(Source texts of formatted documents)
::::::::

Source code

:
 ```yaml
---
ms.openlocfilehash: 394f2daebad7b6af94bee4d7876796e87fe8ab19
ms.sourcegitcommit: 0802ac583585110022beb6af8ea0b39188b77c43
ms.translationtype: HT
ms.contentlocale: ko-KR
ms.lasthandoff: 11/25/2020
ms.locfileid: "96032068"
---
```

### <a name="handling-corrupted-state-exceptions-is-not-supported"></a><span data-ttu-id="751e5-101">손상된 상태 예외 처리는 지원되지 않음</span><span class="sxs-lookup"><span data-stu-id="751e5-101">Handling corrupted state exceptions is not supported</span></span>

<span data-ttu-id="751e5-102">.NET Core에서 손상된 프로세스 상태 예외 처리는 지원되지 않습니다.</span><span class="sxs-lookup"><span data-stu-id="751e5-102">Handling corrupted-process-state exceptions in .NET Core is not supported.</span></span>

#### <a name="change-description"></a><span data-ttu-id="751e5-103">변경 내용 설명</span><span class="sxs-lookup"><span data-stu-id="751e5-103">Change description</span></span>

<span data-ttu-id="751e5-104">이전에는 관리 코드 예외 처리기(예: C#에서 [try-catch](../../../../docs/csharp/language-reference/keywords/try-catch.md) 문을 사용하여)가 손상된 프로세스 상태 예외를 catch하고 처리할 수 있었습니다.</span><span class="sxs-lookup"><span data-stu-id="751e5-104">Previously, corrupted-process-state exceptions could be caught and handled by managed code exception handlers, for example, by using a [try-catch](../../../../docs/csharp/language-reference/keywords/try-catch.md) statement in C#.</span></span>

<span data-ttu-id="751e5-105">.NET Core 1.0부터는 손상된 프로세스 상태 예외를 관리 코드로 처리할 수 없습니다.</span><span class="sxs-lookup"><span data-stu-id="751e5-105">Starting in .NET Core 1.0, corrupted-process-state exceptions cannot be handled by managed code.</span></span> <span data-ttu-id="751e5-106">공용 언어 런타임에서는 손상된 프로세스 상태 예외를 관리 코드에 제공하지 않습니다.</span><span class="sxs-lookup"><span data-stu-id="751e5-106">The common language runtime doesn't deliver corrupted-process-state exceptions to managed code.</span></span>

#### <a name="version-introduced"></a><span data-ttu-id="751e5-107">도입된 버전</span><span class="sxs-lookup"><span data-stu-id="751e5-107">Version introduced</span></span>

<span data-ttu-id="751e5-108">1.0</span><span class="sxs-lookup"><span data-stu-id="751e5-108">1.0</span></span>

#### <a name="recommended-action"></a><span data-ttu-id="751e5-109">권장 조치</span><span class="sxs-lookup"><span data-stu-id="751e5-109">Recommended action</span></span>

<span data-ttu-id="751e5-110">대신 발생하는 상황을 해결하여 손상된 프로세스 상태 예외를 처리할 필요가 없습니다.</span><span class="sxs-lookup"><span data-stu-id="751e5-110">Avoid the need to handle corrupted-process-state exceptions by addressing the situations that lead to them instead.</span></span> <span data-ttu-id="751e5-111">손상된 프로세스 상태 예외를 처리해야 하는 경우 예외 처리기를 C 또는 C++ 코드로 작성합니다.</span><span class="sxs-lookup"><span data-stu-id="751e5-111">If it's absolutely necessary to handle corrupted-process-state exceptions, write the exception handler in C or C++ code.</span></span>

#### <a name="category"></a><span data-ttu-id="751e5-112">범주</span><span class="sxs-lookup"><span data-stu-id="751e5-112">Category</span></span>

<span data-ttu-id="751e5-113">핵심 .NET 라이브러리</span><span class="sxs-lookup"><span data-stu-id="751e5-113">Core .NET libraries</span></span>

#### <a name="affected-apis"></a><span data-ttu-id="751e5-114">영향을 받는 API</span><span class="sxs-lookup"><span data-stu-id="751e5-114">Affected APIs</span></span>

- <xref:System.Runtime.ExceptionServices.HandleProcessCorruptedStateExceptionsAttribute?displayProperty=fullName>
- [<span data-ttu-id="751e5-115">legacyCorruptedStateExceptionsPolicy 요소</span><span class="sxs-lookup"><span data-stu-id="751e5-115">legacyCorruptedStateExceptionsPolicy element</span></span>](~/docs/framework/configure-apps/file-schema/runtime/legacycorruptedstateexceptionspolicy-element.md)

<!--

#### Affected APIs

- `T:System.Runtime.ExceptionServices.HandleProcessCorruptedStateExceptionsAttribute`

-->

::::::::

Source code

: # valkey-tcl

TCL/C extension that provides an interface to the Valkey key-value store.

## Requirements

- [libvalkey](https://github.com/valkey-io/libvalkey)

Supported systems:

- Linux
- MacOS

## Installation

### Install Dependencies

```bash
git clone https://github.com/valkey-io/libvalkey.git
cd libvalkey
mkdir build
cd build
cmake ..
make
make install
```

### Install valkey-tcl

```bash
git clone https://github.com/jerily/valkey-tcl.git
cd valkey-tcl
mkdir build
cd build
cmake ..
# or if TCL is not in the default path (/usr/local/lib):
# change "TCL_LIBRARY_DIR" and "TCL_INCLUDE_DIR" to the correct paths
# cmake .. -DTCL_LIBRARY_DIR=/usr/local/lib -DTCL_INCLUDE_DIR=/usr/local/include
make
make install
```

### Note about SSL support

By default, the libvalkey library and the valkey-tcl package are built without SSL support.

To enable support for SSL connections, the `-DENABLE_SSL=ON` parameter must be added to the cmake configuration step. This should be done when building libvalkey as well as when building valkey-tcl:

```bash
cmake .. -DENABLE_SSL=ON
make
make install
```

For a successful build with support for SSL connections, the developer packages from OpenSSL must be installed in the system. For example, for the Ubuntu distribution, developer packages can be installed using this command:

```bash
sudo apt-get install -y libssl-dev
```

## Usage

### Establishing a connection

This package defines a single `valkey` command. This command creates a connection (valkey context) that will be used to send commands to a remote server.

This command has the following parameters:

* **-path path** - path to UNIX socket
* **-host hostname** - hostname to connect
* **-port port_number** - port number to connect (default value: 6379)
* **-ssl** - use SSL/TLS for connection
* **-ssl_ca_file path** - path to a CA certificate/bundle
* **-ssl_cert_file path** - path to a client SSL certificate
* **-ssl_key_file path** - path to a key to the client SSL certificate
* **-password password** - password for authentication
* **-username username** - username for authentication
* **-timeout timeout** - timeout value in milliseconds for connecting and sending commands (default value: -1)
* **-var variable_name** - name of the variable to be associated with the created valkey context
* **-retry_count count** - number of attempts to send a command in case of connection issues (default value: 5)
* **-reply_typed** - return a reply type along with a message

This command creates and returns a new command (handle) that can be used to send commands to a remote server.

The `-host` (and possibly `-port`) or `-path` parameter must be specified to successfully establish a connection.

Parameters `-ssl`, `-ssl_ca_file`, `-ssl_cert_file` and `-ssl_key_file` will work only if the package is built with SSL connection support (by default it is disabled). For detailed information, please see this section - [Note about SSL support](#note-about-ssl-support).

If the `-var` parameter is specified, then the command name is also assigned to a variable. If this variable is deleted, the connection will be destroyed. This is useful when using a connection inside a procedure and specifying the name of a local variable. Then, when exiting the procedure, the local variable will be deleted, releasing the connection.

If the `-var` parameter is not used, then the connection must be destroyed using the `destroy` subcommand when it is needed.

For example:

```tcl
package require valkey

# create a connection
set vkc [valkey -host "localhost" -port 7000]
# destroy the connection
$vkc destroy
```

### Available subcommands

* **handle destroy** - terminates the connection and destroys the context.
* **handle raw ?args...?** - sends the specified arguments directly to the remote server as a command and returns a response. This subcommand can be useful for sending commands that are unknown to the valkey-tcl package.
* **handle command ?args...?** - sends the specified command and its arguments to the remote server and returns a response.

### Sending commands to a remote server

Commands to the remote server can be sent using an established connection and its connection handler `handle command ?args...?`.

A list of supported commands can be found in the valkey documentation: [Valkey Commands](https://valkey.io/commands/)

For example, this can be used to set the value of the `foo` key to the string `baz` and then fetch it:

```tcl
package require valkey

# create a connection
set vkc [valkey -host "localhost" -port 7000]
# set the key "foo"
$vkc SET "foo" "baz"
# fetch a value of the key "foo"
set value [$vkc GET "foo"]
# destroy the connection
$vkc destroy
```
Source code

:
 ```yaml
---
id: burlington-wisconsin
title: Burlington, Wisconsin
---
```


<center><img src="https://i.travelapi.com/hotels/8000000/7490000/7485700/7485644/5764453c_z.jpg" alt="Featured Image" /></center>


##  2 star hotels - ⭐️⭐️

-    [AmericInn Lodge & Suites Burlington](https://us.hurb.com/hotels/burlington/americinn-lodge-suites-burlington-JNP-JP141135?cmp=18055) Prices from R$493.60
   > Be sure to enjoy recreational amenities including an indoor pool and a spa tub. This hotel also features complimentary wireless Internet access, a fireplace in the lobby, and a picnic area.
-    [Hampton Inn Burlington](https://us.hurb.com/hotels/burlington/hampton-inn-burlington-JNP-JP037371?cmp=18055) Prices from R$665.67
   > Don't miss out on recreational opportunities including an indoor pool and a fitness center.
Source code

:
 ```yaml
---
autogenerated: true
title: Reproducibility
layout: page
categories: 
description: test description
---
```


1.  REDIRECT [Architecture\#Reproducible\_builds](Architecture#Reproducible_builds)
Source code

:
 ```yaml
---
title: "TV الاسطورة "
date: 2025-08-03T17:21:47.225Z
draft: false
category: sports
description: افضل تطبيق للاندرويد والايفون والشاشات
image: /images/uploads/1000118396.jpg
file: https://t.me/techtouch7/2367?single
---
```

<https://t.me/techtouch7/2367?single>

::::::::

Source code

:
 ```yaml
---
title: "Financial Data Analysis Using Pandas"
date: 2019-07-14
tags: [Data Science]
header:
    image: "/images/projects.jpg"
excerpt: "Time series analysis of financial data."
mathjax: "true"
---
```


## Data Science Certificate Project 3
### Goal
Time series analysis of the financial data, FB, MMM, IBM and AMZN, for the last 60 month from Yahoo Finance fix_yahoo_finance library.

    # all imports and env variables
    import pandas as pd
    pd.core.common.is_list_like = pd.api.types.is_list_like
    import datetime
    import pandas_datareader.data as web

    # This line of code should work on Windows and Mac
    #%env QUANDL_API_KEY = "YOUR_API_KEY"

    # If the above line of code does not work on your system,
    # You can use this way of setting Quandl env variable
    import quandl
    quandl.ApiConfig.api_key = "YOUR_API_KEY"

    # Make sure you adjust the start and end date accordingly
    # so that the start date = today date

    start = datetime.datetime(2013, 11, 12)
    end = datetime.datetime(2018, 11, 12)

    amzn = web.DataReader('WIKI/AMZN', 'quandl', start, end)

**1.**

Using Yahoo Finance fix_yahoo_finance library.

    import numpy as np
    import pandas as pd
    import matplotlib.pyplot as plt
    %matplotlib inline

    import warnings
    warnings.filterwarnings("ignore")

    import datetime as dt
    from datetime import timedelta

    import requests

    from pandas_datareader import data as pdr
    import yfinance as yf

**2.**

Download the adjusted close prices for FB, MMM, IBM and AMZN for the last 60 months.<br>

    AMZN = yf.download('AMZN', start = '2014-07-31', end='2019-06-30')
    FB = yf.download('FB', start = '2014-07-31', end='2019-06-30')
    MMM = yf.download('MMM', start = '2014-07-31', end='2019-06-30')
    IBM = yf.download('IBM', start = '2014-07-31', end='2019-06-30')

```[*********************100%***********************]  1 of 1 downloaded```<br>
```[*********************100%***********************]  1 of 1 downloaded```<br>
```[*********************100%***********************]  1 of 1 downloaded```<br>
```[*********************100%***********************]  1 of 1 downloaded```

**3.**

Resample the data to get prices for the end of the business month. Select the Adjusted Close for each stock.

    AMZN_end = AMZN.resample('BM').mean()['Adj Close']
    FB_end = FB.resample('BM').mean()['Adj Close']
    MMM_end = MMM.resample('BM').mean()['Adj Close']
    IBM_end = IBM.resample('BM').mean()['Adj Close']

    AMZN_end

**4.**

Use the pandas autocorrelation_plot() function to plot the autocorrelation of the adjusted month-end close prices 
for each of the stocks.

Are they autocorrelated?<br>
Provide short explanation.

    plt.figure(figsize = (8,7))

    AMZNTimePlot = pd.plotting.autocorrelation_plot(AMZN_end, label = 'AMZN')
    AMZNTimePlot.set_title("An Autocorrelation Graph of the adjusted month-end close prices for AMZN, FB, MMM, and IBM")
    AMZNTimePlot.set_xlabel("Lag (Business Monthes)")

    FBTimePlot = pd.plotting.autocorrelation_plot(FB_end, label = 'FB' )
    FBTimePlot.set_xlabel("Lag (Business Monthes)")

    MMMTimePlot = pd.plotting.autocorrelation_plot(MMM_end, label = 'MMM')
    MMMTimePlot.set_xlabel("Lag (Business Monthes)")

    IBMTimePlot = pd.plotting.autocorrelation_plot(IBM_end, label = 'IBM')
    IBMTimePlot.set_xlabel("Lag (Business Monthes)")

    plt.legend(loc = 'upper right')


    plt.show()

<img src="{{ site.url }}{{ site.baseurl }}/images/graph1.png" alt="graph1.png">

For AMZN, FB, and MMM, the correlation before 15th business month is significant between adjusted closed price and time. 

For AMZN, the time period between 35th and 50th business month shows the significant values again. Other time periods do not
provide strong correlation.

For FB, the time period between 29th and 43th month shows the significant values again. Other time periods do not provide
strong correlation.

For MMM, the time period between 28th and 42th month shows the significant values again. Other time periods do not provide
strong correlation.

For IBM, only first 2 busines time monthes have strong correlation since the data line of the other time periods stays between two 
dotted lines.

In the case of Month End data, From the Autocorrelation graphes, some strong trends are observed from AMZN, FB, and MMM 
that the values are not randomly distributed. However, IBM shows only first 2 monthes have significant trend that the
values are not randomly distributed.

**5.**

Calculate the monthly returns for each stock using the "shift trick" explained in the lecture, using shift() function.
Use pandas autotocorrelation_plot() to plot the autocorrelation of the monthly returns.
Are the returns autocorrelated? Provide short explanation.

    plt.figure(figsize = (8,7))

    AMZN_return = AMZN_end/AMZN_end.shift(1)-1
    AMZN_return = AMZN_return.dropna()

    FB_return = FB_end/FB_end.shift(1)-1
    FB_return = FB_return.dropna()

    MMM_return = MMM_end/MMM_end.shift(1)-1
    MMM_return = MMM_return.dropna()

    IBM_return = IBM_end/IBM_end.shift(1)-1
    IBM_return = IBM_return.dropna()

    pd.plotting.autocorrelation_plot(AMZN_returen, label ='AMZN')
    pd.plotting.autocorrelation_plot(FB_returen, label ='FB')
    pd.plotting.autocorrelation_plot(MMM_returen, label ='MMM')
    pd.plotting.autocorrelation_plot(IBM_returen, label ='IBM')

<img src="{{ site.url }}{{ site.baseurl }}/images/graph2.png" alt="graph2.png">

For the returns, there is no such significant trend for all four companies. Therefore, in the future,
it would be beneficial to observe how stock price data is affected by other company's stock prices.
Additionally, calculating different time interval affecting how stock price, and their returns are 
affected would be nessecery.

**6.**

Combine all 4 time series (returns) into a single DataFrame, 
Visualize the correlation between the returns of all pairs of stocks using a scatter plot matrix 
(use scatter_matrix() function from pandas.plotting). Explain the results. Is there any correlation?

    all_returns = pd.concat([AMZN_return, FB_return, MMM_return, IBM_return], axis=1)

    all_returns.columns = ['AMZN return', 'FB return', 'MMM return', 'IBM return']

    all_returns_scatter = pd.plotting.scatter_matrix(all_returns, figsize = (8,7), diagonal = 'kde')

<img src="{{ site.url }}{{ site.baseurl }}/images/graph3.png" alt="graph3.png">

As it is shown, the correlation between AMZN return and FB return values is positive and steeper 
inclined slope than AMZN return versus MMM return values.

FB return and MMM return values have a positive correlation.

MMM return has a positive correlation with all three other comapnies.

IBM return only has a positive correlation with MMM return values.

::::::::

» EXERCISE GOAL
Wherever the line holding "releasing the connection." falls in the entries above, copy exactly from it through the line holding "destroys the context.", inclusive, and add nothing.

» ANSWER SPACE
If the `-var` parameter is specified, then the command name is also assigned to a variable. If this variable is deleted, the connection will be destroyed. This is useful when using a connection inside a procedure and specifying the name of a local variable. Then, when exiting the procedure, the local variable will be deleted, releasing the connection.

If the `-var` parameter is not used, then the connection must be destroyed using the `destroy` subcommand when it is needed.

For example:

```tcl
package require valkey

# create a connection
set vkc [valkey -host "localhost" -port 7000]
# destroy the connection
$vkc destroy
```

### Available subcommands

* **handle destroy** - terminates the connection and destroys the context.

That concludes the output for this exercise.